Return every record verbatim, omitting all pictures.

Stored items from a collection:
[Start of Attachment]
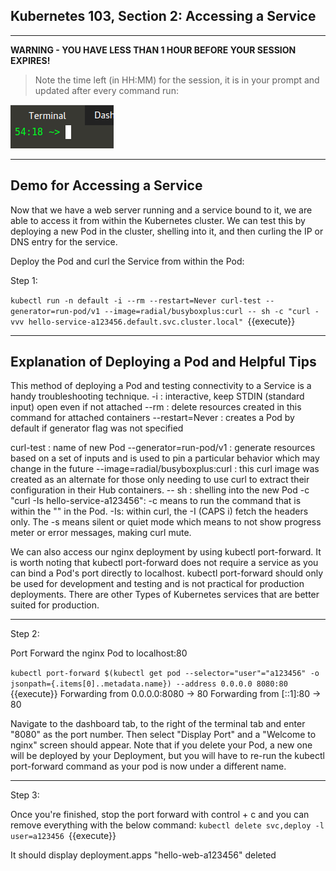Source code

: ## Kubernetes 103, Section 2: Accessing a Service
---

**WARNING - YOU HAVE LESS THAN 1 HOUR BEFORE YOUR SESSION EXPIRES!**

>Note the time left (in HH:MM) for the session, it is in your prompt and updated after every command run:

![Terminal Time Remaining](./assets/term-expire.png)

---

## Demo for Accessing a Service 

Now that we have a web server running and a service bound to it, we are able to access it from within the Kubernetes cluster. We can test this by deploying a new Pod in the cluster, shelling into it, and then curling the IP or DNS entry for the service.


Deploy the Pod and curl the Service from within the Pod:

Step 1: 

`kubectl run -n default -i --rm --restart=Never curl-test --generator=run-pod/v1 --image=radial/busyboxplus:curl -- sh -c "curl -vvv hello-service-a123456.default.svc.cluster.local"
`{{execute}}

---

## Explanation of Deploying a Pod and Helpful Tips

This method of deploying a Pod and testing connectivity to a Service is a handy troubleshooting technique.
-i : interactive, keep STDIN (standard input) open even if not attached
--rm : delete resources created in this command for attached containers
--restart=Never : creates a Pod by default if generator flag was not specified

curl-test : name of new Pod
--generator=run-pod/v1 : generate resources based on a set of inputs and is used to pin a particular behavior which may change in the future
--image=radial/busyboxplus:curl : this curl image was created as an alternate for those only needing to use curl to extract their configuration in their Hub containers.
-- sh : shelling into the new Pod
-c "curl -Is hello-service-a123456": -c means to run the command that is within the "" in the Pod.
-Is: within curl, the -I (CAPS i) fetch the headers only. The -s means silent or quiet mode which means to not show progress meter or error messages, making curl mute.

We can also access our nginx deployment by using kubectl port-forward. It is worth noting that kubectl port-forward does not require a service as you can bind a Pod's port directly to localhost. kubectl port-forward should only be used for development and testing and is not practical for production deployments. There are other Types of Kubernetes services that are better suited for production.

---

Step 2:

Port Forward the nginx Pod to localhost:80

`kubectl port-forward $(kubectl get pod --selector="user"="a123456" -o jsonpath={.items[0]..metadata.name}) --address 0.0.0.0 8080:80
`{{execute}}
Forwarding from 0.0.0.0:8080 -> 80 Forwarding from [::1]:80 -> 80

Navigate to the dashboard tab, to the right of the terminal tab and enter "8080" as the port number. Then select "Display Port" and a "Welcome to nginx" screen should appear. Note that if you delete your Pod, a new one will be deployed by your Deployment, but you will have to re-run the kubectl port-forward command as your pod is now under a different name. 

---

Step 3:

Once you're finished, stop the port forward with control + c and you can remove everything with the below command:
`kubectl delete svc,deploy -l user=a123456
`{{execute}}

It should display deployment.apps "hello-web-a123456" deleted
[End of Attachment]
Solution:
Source code

: ## Kubernetes 103, Section 2: Accessing a Service
---

**WARNING - YOU HAVE LESS THAN 1 HOUR BEFORE YOUR SESSION EXPIRES!**

>Note the time left (in HH:MM) for the session, it is in your prompt and updated after every command run:

![Terminal Time Remaining](./assets/term-expire.png)

---

## Demo for Accessing a Service 

Now that we have a web server running and a service bound to it, we are able to access it from within the Kubernetes cluster. We can test this by deploying a new Pod in the cluster, shelling into it, and then curling the IP or DNS entry for the service.


Deploy the Pod and curl the Service from within the Pod:

Step 1: 

`kubectl run -n default -i --rm --restart=Never curl-test --generator=run-pod/v1 --image=radial/busyboxplus:curl -- sh -c "curl -vvv hello-service-a123456.default.svc.cluster.local"
`{{execute}}

---

## Explanation of Deploying a Pod and Helpful Tips

This method of deploying a Pod and testing connectivity to a Service is a handy troubleshooting technique.
-i : interactive, keep STDIN (standard input) open even if not attached
--rm : delete resources created in this command for attached containers
--restart=Never : creates a Pod by default if generator flag was not specified

curl-test : name of new Pod
--generator=run-pod/v1 : generate resources based on a set of inputs and is used to pin a particular behavior which may change in the future
--image=radial/busyboxplus:curl : this curl image was created as an alternate for those only needing to use curl to extract their configuration in their Hub containers.
-- sh : shelling into the new Pod
-c "curl -Is hello-service-a123456": -c means to run the command that is within the "" in the Pod.
-Is: within curl, the -I (CAPS i) fetch the headers only. The -s means silent or quiet mode which means to not show progress meter or error messages, making curl mute.

We can also access our nginx deployment by using kubectl port-forward. It is worth noting that kubectl port-forward does not require a service as you can bind a Pod's port directly to localhost. kubectl port-forward should only be used for development and testing and is not practical for production deployments. There are other Types of Kubernetes services that are better suited for production.

---

Step 2:

Port Forward the nginx Pod to localhost:80

`kubectl port-forward $(kubectl get pod --selector="user"="a123456" -o jsonpath={.items[0]..metadata.name}) --address 0.0.0.0 8080:80
`{{execute}}
Forwarding from 0.0.0.0:8080 -> 80 Forwarding from [::1]:80 -> 80

Navigate to the dashboard tab, to the right of the terminal tab and enter "8080" as the port number. Then select "Display Port" and a "Welcome to nginx" screen should appear. Note that if you delete your Pod, a new one will be deployed by your Deployment, but you will have to re-run the kubectl port-forward command as your pod is now under a different name. 

---

Step 3:

Once you're finished, stop the port forward with control + c and you can remove everything with the below command:
`kubectl delete svc,deploy -l user=a123456
`{{execute}}

It should display deployment.apps "hello-web-a123456" deleted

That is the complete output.